Dafür gibt es Gründe

  • kein Mittel zum Erreichen der Ziele
  • Gefühl der Machtlosigkeit
  • keine Aufstiegsmöglichkeiten
  • mangelnde Einflussmöglichkeit

Dauert die Situation über einen langen Zeitraum an, ohne dass sich die Stressfaktoren ändern, dann wird für anfällige Personen die Gefahr immer größer, an Burn-out zu erkranken.

Beide Erklärungsansätze ähneln sich, deshalb ist es oft schwer, einen Unterschied zu erkennen. Das Wesentliche besteht aber immer darin, das gesteckte Ziele von den betroffenen Personen nicht erreicht werden. Dabei spielt es keine Rolle, ob diese Ziele für ihn realistisch oder unrealistisch sind.

Symptome

Generell handelt es sich um einen schleichenden Prozess. Bemerkt wird er dann, wenn bestimmte Symptome auffällig werden. Sie können sowohl körperlicher als auch psychiatrische sein. Es gibt psychische, vegetative und somatische Symptome. Beobachtet wurden Übelkeit, verändertes Essverhalten, Missbrauch von Drogen, Verspannungen, Alkoholmissbrauch oder Depressionen. Burn-out ist keine einmalige Krankheit, sie kann durchaus auch mehrfach auftreten. Die Krankheit ist auch nach so vielen Jahren der Bekanntheit sehr schwer zu diagnostizieren.

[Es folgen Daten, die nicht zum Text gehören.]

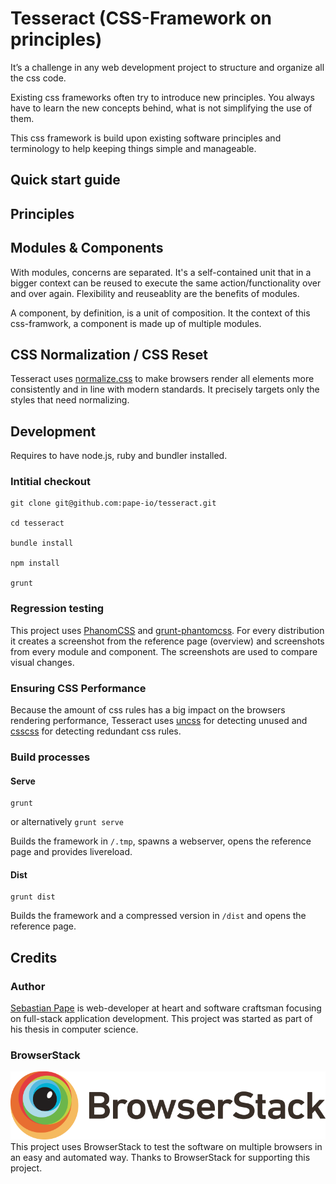 # Tesseract (CSS-Framework on principles)

It’s a challenge in any web development project to structure and organize all the css code.

Existing css frameworks often try to introduce new principles. You always have to learn the new concepts behind, what is not simplifying the use of them.

This css framework is build upon existing software principles and terminology to help keeping things simple and manageable.

## Quick start guide

## Principles

## Modules & Components
With modules, concerns are separated. It's a self-contained unit that in a bigger context can be reused to execute the same action/functionality over and over again.
Flexibility and reuseablity are the benefits of modules. 

A component, by definition, is a unit of composition. It the context of this css-framwork, a component is made up of multiple modules.

## CSS Normalization / CSS Reset
Tesseract uses [normalize.css](https://necolas.github.io/normalize.css/) to make browsers render all elements more consistently and in line with modern standards. It precisely targets only the styles that need normalizing.

## Development

Requires to have node.js, ruby and bundler installed.

### Intitial checkout

```
git clone git@github.com:pape-io/tesseract.git

cd tesseract

bundle install

npm install

grunt
```

### Regression testing

This project uses [PhanomCSS](https://github.com/Huddle/PhantomCSS) and [grunt-phantomcss](https://github.com/chrisgladd/grunt-phantomcss).
For every distribution it creates a screenshot from the reference page (overview) and screenshots from every module and component.
The screenshots are used to compare visual changes.

### Ensuring CSS Performance

Because the amount of css rules has a big impact on the browsers rendering performance, Tesseract uses [uncss](https://github.com/giakki/uncss) for detecting unused and [csscss](https://github.com/zmoazeni/csscss) for detecting redundant css rules.

### Build processes

#### Serve

```
grunt
```
or alternatively `grunt serve`

Builds the framework in `/.tmp`, spawns a webserver, opens the reference page and provides livereload.

#### Dist

```
grunt dist
```

Builds the framework and a compressed version in `/dist` and opens the reference page.

## Credits

### Author

[Sebastian Pape](https://github.com/pape-io) is web-developer at heart and software craftsman focusing on full-stack application development.
This project was started as part of his thesis in computer science.

### BrowserStack

![BrowserStack](/BrowserStack.png)
This project uses BrowserStack to test the software on multiple browsers in an easy and automated way.
Thanks to BrowserStack for supporting this project.
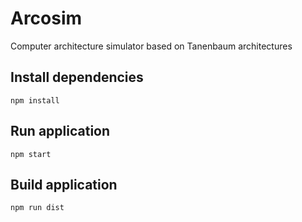 # Arcosim

Computer architecture simulator based on Tanenbaum architectures

## Install dependencies

```
npm install
```

## Run application

```
npm start
```

## Build application

```
npm run dist
```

Die Anzahl der auftretenden Symptome ist hoch und die Art dieser Symptome zu unterschiedlich. Diese werden in Fragebögen aufgenommen, denn es gibt kein direkten Messverfahren.

Vorbeugende Maßnahmen

Um einem Burn-out gefährdeten oder in Vergangenheit erkrankten Patienten vorzubeugen, muss mit Burn-out-Bewältigungsstrategien und Burn-out-Prävention gearbeitet werden. Diese erfolgen einmal persönlichkeitsorientiert bzw. die Bedingungen im Arbeitsumfeld müssen geändert werden. Nur so kann der Teufelskreis unterbrochen werden. In das Leben der Patienten muss Zufriedenheit einkehren. Dafür sind neue Grenzen zu setzen, Betroffene müssen lernen, sich selbst zu respektieren. Zur Arbeit muss immer ein Ausgleich geschaffen werden, d.h. freie Tage sind ein absolutes Muss. Freunde sind wichtig, denn soziale Kontakte dürfen sich nicht nur auf Kollegen beschränken, wenn der Arbeitsalltag abgeschaltet werden soll. Sport und Hobby sind dafür hervorragend geeignet.